Trump Threatens to Target any Nation that ‘Ships Drugs’ to the US, Colombia Included

Written on 12/03/2025
Josep Freixes

Yesterday, U.S. President Donald Trump included Colombia in his threats of military intervention against countries that send drugs to his country. Credit: Gage Skidmore, CC BY 2.0 / Flickr.

The president of the U.S., Donald Trump, issued a new threat against any nation that produces or traffics drugs to his country, including Colombia as one of the possible targets of potential military attacks. “If they produce drugs and sell them to Americans, they are subject to attacks,” he said.

With those words, he sowed fear of a military intervention — not only naval or aerial, but also ground — in sovereign territories, whenever Washington deems that drug trafficking is being sent to the U.S. from those countries. For Bogota, the accusation is not new, but just a few hours later, Colombian president Gustavo Petro responded forcefully on social media, defending his country’s sovereignty.

Trump threatens to target any nation that ships drugs to the US, Colombia included

Trump’s statements mark yet another escalation in his supposed “tough-on-drugs” strategy, and they curiously came yesterday, Tuesday, Dec. 2, when the release of former Honduran president Jose Orlando Hernandez was confirmed. He had been sentenced to 20 years in that country for drug trafficking and was pardoned by Trump.

Although in recent months U.S. forces have carried out attacks on suspicious vessels in the Caribbean and the Pacific — actions that, according to Washington, have neutralized international cartels and have caused more than 80 deaths — this new warning opens the door to broader operations, including incursions on foreign soil.

While the country debates alleged crimes against humanity by high-ranking officials, after reports emerged of orders to finish off possible survivors in attacks on supposed “narco-boats,” Trump indicated that his administration is willing to target not only already sanctioned countries such as Venezuela but also other nations in Latin America from where, according to him, drugs are exported to the United States. By doing so, he singled out Colombia, a country that has historically been an ally of Washington in the anti-drug fight but an important exporter of drugs to the world for 40 years.

The threat was not broad: The U.S. president referred to “countries linked to drug trafficking” and pointed to the alleged existence of cocaine factories in Colombia. “I’ve heard that Colombia produces cocaine. They have manufacturing plants. And then they sell it to us. … Anyone who does that and sells it to our country is subject to attacks,” he said.

Colombia’s Petro responds: ‘Do not threaten our sovereignty’

For his part, Colombian president Gustavo Petro, who has maintained tense relations with the U.S. government for months, warned Trump not to attack Colombia’s sovereignty.

“Do not threaten our sovereignty, because you will awaken the jaguar. Attacking our sovereignty is declaring war,” he wrote on his X account, and in the same comment extended an invitation to Trump to tour Colombia to see “how a cocaine laboratory is destroyed every 40 minutes” — a reference to the more than 18,400 labs seized during his administration — making it clear that, in his view, there are legitimate ways to fight drug trafficking that do not involve missiles or bombs.

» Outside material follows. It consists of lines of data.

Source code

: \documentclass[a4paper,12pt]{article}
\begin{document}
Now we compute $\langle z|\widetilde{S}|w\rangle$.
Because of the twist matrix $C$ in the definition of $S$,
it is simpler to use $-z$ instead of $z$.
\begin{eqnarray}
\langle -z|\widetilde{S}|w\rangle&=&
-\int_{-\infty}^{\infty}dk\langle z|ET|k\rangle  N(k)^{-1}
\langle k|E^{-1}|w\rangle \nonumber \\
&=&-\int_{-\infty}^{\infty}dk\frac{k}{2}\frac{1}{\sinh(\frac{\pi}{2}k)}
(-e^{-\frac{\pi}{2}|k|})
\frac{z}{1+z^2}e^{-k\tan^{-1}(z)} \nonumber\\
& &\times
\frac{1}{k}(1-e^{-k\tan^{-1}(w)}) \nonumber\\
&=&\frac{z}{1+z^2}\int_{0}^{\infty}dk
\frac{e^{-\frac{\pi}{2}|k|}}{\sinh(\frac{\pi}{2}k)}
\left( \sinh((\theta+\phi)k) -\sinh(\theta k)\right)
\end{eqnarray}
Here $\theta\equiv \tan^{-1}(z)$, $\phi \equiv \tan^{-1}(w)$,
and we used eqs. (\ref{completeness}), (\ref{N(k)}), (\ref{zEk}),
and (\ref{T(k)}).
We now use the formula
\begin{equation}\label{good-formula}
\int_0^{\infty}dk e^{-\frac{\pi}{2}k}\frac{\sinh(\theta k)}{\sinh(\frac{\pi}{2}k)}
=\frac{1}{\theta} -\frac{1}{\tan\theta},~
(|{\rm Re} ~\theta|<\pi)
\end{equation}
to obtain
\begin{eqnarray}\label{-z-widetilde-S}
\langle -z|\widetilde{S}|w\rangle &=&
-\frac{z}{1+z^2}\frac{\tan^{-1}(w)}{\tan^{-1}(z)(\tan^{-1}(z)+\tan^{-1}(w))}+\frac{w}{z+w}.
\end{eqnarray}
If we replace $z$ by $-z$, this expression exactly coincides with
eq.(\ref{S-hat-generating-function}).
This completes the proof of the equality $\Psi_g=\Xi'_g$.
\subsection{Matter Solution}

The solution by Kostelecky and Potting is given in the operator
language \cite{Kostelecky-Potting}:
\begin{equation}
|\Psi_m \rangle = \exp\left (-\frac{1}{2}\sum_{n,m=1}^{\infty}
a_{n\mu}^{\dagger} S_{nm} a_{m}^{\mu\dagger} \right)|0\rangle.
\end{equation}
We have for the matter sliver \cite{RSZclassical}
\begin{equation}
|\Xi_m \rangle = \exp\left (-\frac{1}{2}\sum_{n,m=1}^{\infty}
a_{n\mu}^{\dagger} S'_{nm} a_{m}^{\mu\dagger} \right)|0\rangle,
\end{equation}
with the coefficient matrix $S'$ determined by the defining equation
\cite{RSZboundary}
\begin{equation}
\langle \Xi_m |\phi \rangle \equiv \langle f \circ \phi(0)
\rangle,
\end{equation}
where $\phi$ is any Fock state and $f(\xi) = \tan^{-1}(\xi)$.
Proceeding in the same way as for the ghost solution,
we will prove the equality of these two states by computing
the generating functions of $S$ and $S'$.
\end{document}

“If there is one country that has helped stop thousands of tons of cocaine so that Americans do not consume it, it is Colombia,” he said, referring to the fight against drug production and distribution from the South American country, an issue that has strained Bogota–Washington relations due to the Petro government’s focus on targeting major traffickers rather than coca leaf growers.

In addition to the condemnation, his message carried a clear warning: Any foreign military intervention will be interpreted as a direct aggression, a declaration of war. With increasingly bellicose language on both sides, tensions remain high as the region awaits an announced ground intervention in Venezuela, despite diplomatic efforts.

An uncertain and tense future that extends across the entire region

Donald Trump’s increasingly aggressive and belligerent rhetoric is creating a situation of maximum alert in Latin America. Although the United States has already demonstrated its ability to operate militarily in the region — through naval attacks and bombings of suspicious vessels — the possibility of ground operations, with incursions into sovereign countries, represents a radical shift with unpredictable consequences.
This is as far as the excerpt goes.